[Material for the task Boundary: Start]

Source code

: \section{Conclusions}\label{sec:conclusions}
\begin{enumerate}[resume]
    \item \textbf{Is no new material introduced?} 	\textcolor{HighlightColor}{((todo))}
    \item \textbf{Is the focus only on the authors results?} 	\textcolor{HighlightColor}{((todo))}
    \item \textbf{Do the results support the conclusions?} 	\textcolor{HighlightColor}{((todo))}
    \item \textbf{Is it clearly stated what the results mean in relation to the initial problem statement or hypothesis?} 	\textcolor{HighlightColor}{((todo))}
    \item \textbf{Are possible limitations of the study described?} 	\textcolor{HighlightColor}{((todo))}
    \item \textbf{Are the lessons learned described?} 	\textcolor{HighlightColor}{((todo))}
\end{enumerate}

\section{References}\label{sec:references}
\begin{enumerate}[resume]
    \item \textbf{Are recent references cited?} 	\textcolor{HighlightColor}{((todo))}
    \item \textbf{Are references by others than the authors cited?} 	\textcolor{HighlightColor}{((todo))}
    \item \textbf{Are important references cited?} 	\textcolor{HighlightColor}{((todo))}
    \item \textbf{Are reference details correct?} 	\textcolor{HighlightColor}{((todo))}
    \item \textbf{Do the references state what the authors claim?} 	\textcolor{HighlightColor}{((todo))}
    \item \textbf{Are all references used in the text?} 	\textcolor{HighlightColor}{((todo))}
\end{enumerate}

[Material for the task Boundary: End]
[Material for the task Boundary: Start]

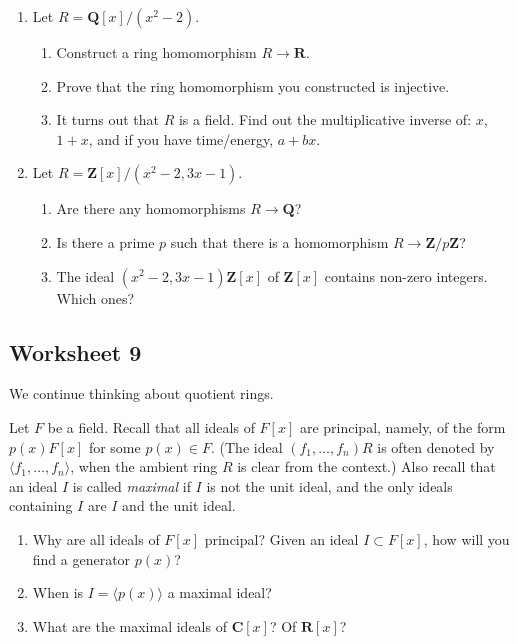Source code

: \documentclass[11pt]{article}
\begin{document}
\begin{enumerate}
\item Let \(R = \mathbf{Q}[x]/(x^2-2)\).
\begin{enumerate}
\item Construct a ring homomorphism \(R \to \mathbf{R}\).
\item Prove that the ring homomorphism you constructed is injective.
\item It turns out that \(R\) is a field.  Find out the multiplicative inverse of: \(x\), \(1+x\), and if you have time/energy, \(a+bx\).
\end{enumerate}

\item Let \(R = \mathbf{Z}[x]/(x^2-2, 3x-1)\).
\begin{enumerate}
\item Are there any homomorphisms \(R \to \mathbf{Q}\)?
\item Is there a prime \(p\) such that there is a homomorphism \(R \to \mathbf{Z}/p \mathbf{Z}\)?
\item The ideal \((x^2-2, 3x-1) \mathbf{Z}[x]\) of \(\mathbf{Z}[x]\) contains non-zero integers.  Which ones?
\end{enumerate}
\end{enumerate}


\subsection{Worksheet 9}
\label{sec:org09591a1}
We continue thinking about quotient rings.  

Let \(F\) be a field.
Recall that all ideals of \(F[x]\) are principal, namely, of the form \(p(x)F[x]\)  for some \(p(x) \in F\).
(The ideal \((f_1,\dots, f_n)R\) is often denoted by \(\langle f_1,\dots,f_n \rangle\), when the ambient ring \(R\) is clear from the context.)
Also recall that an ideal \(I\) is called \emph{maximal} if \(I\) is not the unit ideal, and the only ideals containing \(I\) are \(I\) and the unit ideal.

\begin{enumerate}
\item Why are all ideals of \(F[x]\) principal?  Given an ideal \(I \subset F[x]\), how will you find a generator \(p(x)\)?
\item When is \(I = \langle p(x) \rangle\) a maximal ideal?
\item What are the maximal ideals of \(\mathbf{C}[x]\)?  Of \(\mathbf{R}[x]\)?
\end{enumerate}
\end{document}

[Material for the task Boundary: End]

Required work
Among the lines above, show every one that contains the string "todo".

Completed task
    \item \textbf{Is no new material introduced?} 	\textcolor{HighlightColor}{((todo))}
    \item \textbf{Is the focus only on the authors results?} 	\textcolor{HighlightColor}{((todo))}
    \item \textbf{Do the results support the conclusions?} 	\textcolor{HighlightColor}{((todo))}
    \item \textbf{Is it clearly stated what the results mean in relation to the initial problem statement or hypothesis?} 	\textcolor{HighlightColor}{((todo))}
    \item \textbf{Are possible limitations of the study described?} 	\textcolor{HighlightColor}{((todo))}
    \item \textbf{Are the lessons learned described?} 	\textcolor{HighlightColor}{((todo))}
    \item \textbf{Are recent references cited?} 	\textcolor{HighlightColor}{((todo))}
    \item \textbf{Are references by others than the authors cited?} 	\textcolor{HighlightColor}{((todo))}
    \item \textbf{Are important references cited?} 	\textcolor{HighlightColor}{((todo))}
    \item \textbf{Are reference details correct?} 	\textcolor{HighlightColor}{((todo))}
    \item \textbf{Do the references state what the authors claim?} 	\textcolor{HighlightColor}{((todo))}
    \item \textbf{Are all references used in the text?} 	\textcolor{HighlightColor}{((todo))}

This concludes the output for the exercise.